In December, the center treated hundreds of victims of the Cosco Busan spill and the Moss Landing Mystery spill. Just when it looked as if there would be a break, the storms hit.
“In the past few days we have received over 100 birds from Monterey County to Santa Rosa County. Most are birds who got into trouble because of the storms,” said Jay Holcomb, Director of the IBRRC. One of these birds, a Frigatebird not typically seen in northern California, is in very guarded condition. Holcomb said, “Experts from PRBO will make a positive species ID but we believe it is a juvenile Magnificent Frigatebird. We have never treated this species at this center in our 37 year history.”
Local birders are abuzz about the bird, which had apparently been blown into a tall pine tree at the Russian River Bridge over Highway 101, become entangled and unable to free itself. The rescue was perilous for both the local animal control and the bird, who was eventually freed by a local window washer with a 40 foot ladder. Santa Rosa Bird Rescue helped get the bird to IBRRC. The rehabilitation staff and a UC Davis veterinarian determined the bird was in critical condition with a temperature far below normal and very poor blood values. It is in ICU receiving IV nutrition and antibiotics and resting. “We won’t even photograph it until it is out of critical condition,” said Holcomb.
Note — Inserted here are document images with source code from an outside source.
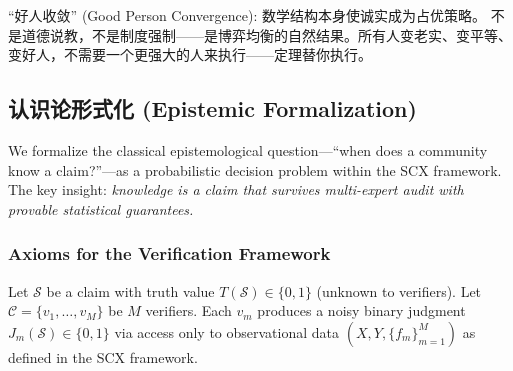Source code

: \begin{remark}[命名]
``好人收敛'' (Good Person Convergence): 数学结构本身使诚实成为占优策略。
不是道德说教，不是制度强制——是博弈均衡的自然结果。所有人变老实、变平等、
变好人，不需要一个更强大的人来执行——定理替你执行。
\end{remark}

\subsection{认识论形式化 (Epistemic Formalization)}
\label{sec:epistemic}

We formalize the classical epistemological question---``when does a
community know a claim?''---as a probabilistic decision problem within
the SCX framework. The key insight: \emph{knowledge is a claim that
survives multi-expert audit with provable statistical guarantees.}

\subsubsection{Axioms for the Verification Framework}
\label{sec:epistemic-axioms}

\begin{definition}
\label{def:verification-framework}
Let $\mathcal{S}$ be a claim with truth value $T(\mathcal{S})\in\{0,1\}$
(unknown to verifiers). Let $\mathcal{C}=\{v_1,\ldots,v_M\}$ be $M$
verifiers. Each $v_m$ produces a noisy binary judgment
$J_m(\mathcal{S})\in\{0,1\}$ via access only to observational data
$(X,Y,\{f_m\}_{m=1}^M)$ as defined in the SCX framework.
\end{definition}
The storms also create problems for small ducks like Ruddy ducks, Buffleheads, Goldeneyes, Surf Scoters, and Greater Scaups, whose legs are far back on their bodies. They either can’t walk on land or need a bit of a runway for take-off. During storms, they may land or crash land in puddles and be grounded and vulnerable to predators and cars. Unlike mallards who can fly from a sitting position, these birds can’t. Sometimes they are injured, typically by cats and dogs, but often they just need to be put back on the water. To be sure, people who find ducks in their yards, or see them in distress in urban areas, should rescue them. If they can’t get away when approached, they are in trouble and the best thing to do is throw a towel over them and then put them in a dark box, keep them warm, and get them to the closest wildlife rescue center. Never feed ducks bread and don’t further stress them by allowing curious children to look at them.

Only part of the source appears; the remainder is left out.